Repurposing a slogan from the Brexiteers, Labour Prime
Minister Keir Starmer said that his country would “finally take back control”
of its borders — and that he would “close the book on a squalid chapter of our
politics, our economy, and our culture.”
In a frank and welcome speech from a British political
leader, Starmer lambasted the previous Tory government for campaigning on
taking control of the border and then doing nothing. “Between 2019 and 2023,
even as they were going around our country telling people, with a straight
face, they would get immigration down, net migration quadrupled,” Starmer
huffed. “Until in 2023, it reached nearly 1 million, which is about the
population of Birmingham, our second-largest city. That’s not control — it’s
chaos.”
In a demonstration that some of the old political taboos
erected upon the grave of Enoch Powell have been shattered, a Labour leader
said that his country was becoming “an island of strangers.”
These are astonishing words from any political leader in
the United Kingdom, all the more so because it was Tony Blair’s popular Labour
government that opened this very chapter in British history.

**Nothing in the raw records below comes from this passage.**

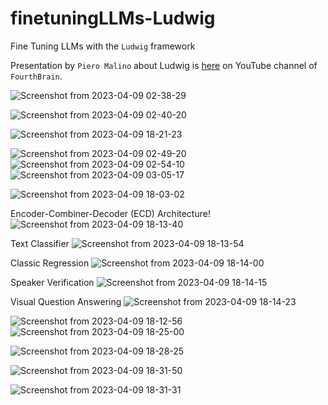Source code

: # finetuningLLMs-Ludwig
Fine Tuning LLMs with the `Ludwig` framework

Presentation by `Piero Malino` about Ludwig is [here](https://www.youtube.com/watch?v=t84hJrjXaj4) on YouTube channel of `FourthBrain`.

![Screenshot from 2023-04-09 02-38-29](https://user-images.githubusercontent.com/49360095/230742394-71e5b615-19f9-43f4-9926-4c236627d2f5.png)

![Screenshot from 2023-04-09 02-40-20](https://user-images.githubusercontent.com/49360095/230742402-baa90661-e2ed-44e1-9557-a6d095db77aa.png)

![Screenshot from 2023-04-09 18-21-23](https://user-images.githubusercontent.com/49360095/230770928-7cc15b04-f8f6-464a-b9c8-02f70093cb61.png)

![Screenshot from 2023-04-09 02-49-20](https://user-images.githubusercontent.com/49360095/230742419-3138d215-5ae9-4e3d-ad1b-b450f736305a.png)
![Screenshot from 2023-04-09 02-54-10](https://user-images.githubusercontent.com/49360095/230742423-6fababf8-cb17-4f8e-8327-2d7a8e196112.png)
![Screenshot from 2023-04-09 03-05-17](https://user-images.githubusercontent.com/49360095/230742424-e66d30dc-369c-4b9e-8cf1-9f6abea22395.png)

![Screenshot from 2023-04-09 18-03-02](https://user-images.githubusercontent.com/49360095/230770830-15dc78a2-d7c3-4ef5-8359-dd0d2f9e9c73.png)

Encoder-Combiner-Decoder (ECD) Architecture!
![Screenshot from 2023-04-09 18-13-40](https://user-images.githubusercontent.com/49360095/230770681-28779a54-3439-4c9b-8290-d7fa930a7e0c.png)

Text Classifier
![Screenshot from 2023-04-09 18-13-54](https://user-images.githubusercontent.com/49360095/230770721-05b4ecda-00aa-4f55-ba00-7d036962cb7e.png)

Classic Regression
![Screenshot from 2023-04-09 18-14-00](https://user-images.githubusercontent.com/49360095/230770761-162eca9d-4649-43b7-bcd7-5d87278b6b8d.png)

Speaker Verification
![Screenshot from 2023-04-09 18-14-15](https://user-images.githubusercontent.com/49360095/230770732-66e61e6a-d38f-4b1e-94ec-09d808e47102.png)

Visual Question Answering
![Screenshot from 2023-04-09 18-14-23](https://user-images.githubusercontent.com/49360095/230770815-88d3865a-0096-458b-9d60-543e5cf20bfd.png)


![Screenshot from 2023-04-09 18-12-56](https://user-images.githubusercontent.com/49360095/230770947-da65ebe7-16d0-44dd-864e-dd810e848639.png)
![Screenshot from 2023-04-09 18-25-00](https://user-images.githubusercontent.com/49360095/230771195-b45f2638-93d2-4d89-a29a-898f483493e0.png)


![Screenshot from 2023-04-09 18-28-25](https://user-images.githubusercontent.com/49360095/230771201-3c33918e-1498-4053-a87e-32302b03a51a.png)

![Screenshot from 2023-04-09 18-31-50](https://user-images.githubusercontent.com/49360095/230771373-f0f1e9bb-8bde-4c46-981b-580ff1174c79.png)

![Screenshot from 2023-04-09 18-31-31](https://user-images.githubusercontent.com/49360095/230771378-681b6dd6-b7ee-426e-99c9-8201fe8a1b64.png)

The nearly 30-year
period from 1997 to now will have a primary header in the history books, the
Demographic and Social Transformation of England. And for once, these words
are, it seems, going to be backed by some action. Perhaps the most important
(for now) is that the government plans to retroactively extend the residency
requirement for the grant of an Indefinite Leave to Remain (roughly, the
equivalent of a green card) from five to ten years, timing designed to limit
the extent to which the “Boriswave” surge of migrants can take root. This
influx followed poorly thought-through changes to visa rules introduced in 2021
— while Boris Johnson was prime minister. The proposed changes are a welcome
and overdue first step.
Cambridge historian Robert Tombs wrote that if a nation
is a people with a sense of kinship, a political identity, and representative
institutions, then England may be able to claim to be the oldest nation on
Earth. And yet England (more than Wales, Scotland, and Northern Ireland) has
been utterly transformed since 1997, when Tony Blair’s Labour government sought
to remake the nation as a “multi-cultural society.” The foreseeable social
problems have been ignored for decades by successive Labour and Conservative
governments, vindicating G. K. Chesterton’s century-old observation: “The
business of Progressives is to go on making mistakes. The business of
Conservatives is to prevent mistakes from being corrected. Even when the
revolutionist might himself repent of his revolution, the traditionalist is
already defending it as part of his tradition.”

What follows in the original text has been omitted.